Bob Books

No. 9
- Position: Fullback

Personal information
- Born: March 1, 1903
- Died: April 4, 1958 (aged 55)
- Listed height: 5 ft 11 in (1.80 m)
- Listed weight: 190 lb (86 kg)

Career information
- High school: Mercersburg Academy (Mercersburg, Pennsylvania)
- College: Dickinson

Career history
- Frankford Yellow Jackets (1926);

Awards and highlights
- NFL champion (1926);
- Stats at Pro Football Reference

= Bob Books (American football) =

American football player (1903–1958)

Robert Garfield Books (March 1, 1903 – April 4, 1958) was an American football fullback who played one season with the Frankford Yellow Jackets of the National Football League (NFL).

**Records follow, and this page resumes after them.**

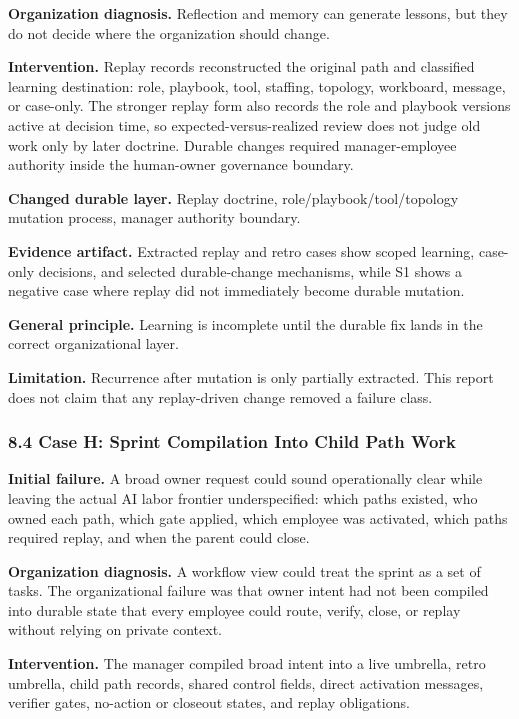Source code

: \documentclass[
]{article}
\begin{document}
\textbf{Organization diagnosis.} Reflection and memory can generate lessons, but they do not decide where the organization should change.

\textbf{Intervention.} Replay records reconstructed the original path and classified learning destination: role, playbook, tool, staffing, topology, workboard, message, or case-only. The stronger replay form also records the role and playbook versions active at decision time, so expected-versus-realized review does not judge old work only by later doctrine. Durable changes required manager-employee authority inside the human-owner governance boundary.

\textbf{Changed durable layer.} Replay doctrine, role/playbook/tool/topology mutation process, manager authority boundary.

\textbf{Evidence artifact.} Extracted replay and retro cases show scoped learning, case-only decisions, and selected durable-change mechanisms, while S1 shows a negative case where replay did not immediately become durable mutation.

\textbf{General principle.} Learning is incomplete until the durable fix lands in the correct organizational layer.

\textbf{Limitation.} Recurrence after mutation is only partially extracted. This report does not claim that any replay-driven change removed a failure class.

\subsubsection{8.4 Case H: Sprint Compilation Into Child Path Work}\label{case-h-sprint-compilation-into-child-path-work}

\textbf{Initial failure.} A broad owner request could sound operationally clear while leaving the actual AI labor frontier underspecified: which paths existed, who owned each path, which gate applied, which employee was activated, which paths required replay, and when the parent could close.

\textbf{Organization diagnosis.} A workflow view could treat the sprint as a set of tasks. The organizational failure was that owner intent had not been compiled into durable state that every employee could route, verify, close, or replay without relying on private context.

\textbf{Intervention.} The manager compiled broad intent into a live umbrella, retro umbrella, child path records, shared control fields, direct activation messages, verifier gates, no-action or closeout states, and replay obligations.
\end{document}
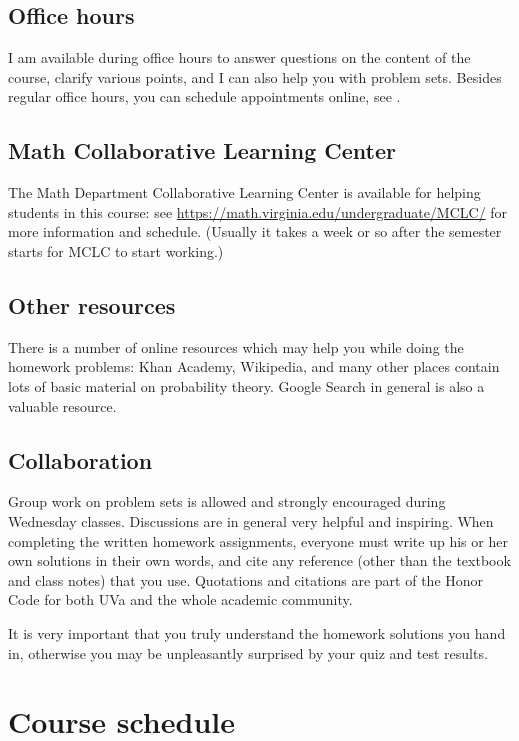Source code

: \documentclass[oneside,11pt]{amsart}
\begin{document}
\subsection{Office hours}

I am available during office hours to answer questions on the content of the 
course, clarify various points, and I can also help you with problem sets. 
Besides regular office hours, you can schedule appointments online, see 
.

\subsection{Math Collaborative Learning Center}

The Math Department 
Collaborative Learning Center
is available for helping students in this course: 
see \url{https://math.virginia.edu/undergraduate/MCLC/}
for more information and schedule. 
(Usually it takes a week or so after the semester starts for MCLC to start working.)

\subsection{Other resources}

There is a number of online resources which may help you while doing the homework problems:
Khan Academy, Wikipedia, and many other 
places contain lots of basic material on probability theory. Google Search
in general
is also a valuable resource.

\subsection{Collaboration}
\label{collaboration}

Group work on problem sets is allowed and strongly encouraged during Wednesday classes.
Discussions are in general very helpful and inspiring. When completing the written homework assignments, everyone must write up his or her own
solutions in their own words, and cite any reference 
(other than the textbook and
class notes) that you use. Quotations and citations are part of the Honor Code for both UVa
and the whole academic community. 

It is very important that you truly understand the homework solutions you hand
in, otherwise you may be unpleasantly surprised by your quiz and test results.

\section{Course schedule}
\label{sub:schedule}
\end{document}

He played college football at Dickinson College.

==Early life==
Books was from Harrisburg, Pennsylvania and first enrolled at Harrisburg Technical High School before transferring to Mercersburg Academy. He was part of the 1919 Harrisburg Tech High School Football National Championship team.

==College career==
Books played for the Dickinson Red Devils, where he was named team captain in 1925.

==Professional career==
Books played in four games for the Frankford Yellow Jackets of the NFL in 1926.